> _ACTION ITEM_: Search the data for "ingress". Each line containing it is to be copied.
== == ==
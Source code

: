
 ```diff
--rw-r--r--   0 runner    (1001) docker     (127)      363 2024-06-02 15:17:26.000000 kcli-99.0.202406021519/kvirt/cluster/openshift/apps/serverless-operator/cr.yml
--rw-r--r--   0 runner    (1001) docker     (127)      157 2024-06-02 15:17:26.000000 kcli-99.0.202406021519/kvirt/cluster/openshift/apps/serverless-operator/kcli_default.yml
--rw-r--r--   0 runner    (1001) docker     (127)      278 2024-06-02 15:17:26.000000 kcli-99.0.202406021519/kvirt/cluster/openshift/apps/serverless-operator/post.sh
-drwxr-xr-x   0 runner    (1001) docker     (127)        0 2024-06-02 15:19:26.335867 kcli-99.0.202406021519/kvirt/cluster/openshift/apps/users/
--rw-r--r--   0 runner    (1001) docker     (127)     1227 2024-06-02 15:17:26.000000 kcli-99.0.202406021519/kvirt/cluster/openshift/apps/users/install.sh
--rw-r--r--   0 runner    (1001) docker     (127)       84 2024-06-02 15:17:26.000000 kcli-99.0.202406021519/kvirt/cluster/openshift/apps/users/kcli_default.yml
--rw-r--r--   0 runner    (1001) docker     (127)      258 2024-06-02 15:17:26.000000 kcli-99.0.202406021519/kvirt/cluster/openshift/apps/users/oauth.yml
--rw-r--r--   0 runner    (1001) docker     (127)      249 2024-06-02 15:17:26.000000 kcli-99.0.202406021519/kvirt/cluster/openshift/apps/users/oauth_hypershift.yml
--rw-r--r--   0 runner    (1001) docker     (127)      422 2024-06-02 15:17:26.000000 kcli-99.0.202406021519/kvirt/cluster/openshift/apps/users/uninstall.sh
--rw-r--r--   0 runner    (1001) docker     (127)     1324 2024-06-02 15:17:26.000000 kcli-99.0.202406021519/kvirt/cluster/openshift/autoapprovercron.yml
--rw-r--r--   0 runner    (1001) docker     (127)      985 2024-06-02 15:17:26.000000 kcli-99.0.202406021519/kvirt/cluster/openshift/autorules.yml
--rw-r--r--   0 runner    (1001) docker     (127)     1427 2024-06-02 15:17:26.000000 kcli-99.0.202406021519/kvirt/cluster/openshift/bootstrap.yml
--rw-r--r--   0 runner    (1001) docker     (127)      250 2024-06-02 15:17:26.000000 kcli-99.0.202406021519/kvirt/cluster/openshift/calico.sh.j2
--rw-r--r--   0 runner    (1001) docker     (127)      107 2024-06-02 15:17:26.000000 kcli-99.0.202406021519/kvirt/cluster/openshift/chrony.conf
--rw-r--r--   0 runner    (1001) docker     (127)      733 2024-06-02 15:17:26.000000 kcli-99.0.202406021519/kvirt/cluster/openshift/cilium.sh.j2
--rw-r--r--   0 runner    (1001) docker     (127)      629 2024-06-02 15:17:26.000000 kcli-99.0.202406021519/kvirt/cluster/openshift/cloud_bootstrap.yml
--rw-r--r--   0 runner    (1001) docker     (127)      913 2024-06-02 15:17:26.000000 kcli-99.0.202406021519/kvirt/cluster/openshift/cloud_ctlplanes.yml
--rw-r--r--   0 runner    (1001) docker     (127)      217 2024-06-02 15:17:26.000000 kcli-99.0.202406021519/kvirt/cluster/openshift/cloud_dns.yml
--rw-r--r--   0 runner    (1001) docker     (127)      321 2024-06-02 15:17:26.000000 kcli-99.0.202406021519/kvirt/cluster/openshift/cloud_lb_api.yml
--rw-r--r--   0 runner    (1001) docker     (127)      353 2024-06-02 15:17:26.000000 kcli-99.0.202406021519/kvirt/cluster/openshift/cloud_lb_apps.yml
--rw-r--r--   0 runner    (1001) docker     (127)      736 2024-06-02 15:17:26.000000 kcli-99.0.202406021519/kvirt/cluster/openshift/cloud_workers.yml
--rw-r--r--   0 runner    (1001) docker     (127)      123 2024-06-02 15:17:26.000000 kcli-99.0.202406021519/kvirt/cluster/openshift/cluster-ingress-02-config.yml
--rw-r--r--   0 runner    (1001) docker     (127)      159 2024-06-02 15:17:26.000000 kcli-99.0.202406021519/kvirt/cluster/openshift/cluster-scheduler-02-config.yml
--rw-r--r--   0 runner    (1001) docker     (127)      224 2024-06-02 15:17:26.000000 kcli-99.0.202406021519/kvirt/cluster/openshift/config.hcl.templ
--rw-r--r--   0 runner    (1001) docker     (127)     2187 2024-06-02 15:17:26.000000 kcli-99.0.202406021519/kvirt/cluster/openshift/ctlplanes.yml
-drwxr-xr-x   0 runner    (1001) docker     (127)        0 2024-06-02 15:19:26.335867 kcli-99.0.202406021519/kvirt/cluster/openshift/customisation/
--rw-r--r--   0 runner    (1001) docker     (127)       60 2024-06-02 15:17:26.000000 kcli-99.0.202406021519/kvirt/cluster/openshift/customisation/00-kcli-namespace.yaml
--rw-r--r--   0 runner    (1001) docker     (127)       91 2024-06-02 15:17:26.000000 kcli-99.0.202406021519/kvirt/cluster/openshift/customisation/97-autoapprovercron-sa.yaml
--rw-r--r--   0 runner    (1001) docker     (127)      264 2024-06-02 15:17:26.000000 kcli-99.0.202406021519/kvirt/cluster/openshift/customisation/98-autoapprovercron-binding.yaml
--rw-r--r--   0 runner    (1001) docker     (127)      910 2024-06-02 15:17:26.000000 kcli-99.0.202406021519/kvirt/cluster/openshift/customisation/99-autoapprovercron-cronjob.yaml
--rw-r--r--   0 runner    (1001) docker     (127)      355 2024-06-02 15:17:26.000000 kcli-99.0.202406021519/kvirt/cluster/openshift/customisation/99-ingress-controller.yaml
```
== == ==
> _YOUR RESPONSE_:
--rw-r--r--   0 runner    (1001) docker     (127)      123 2024-06-02 15:17:26.000000 kcli-99.0.202406021519/kvirt/cluster/openshift/cluster-ingress-02-config.yml
--rw-r--r--   0 runner    (1001) docker     (127)      355 2024-06-02 15:17:26.000000 kcli-99.0.202406021519/kvirt/cluster/openshift/customisation/99-ingress-controller.yaml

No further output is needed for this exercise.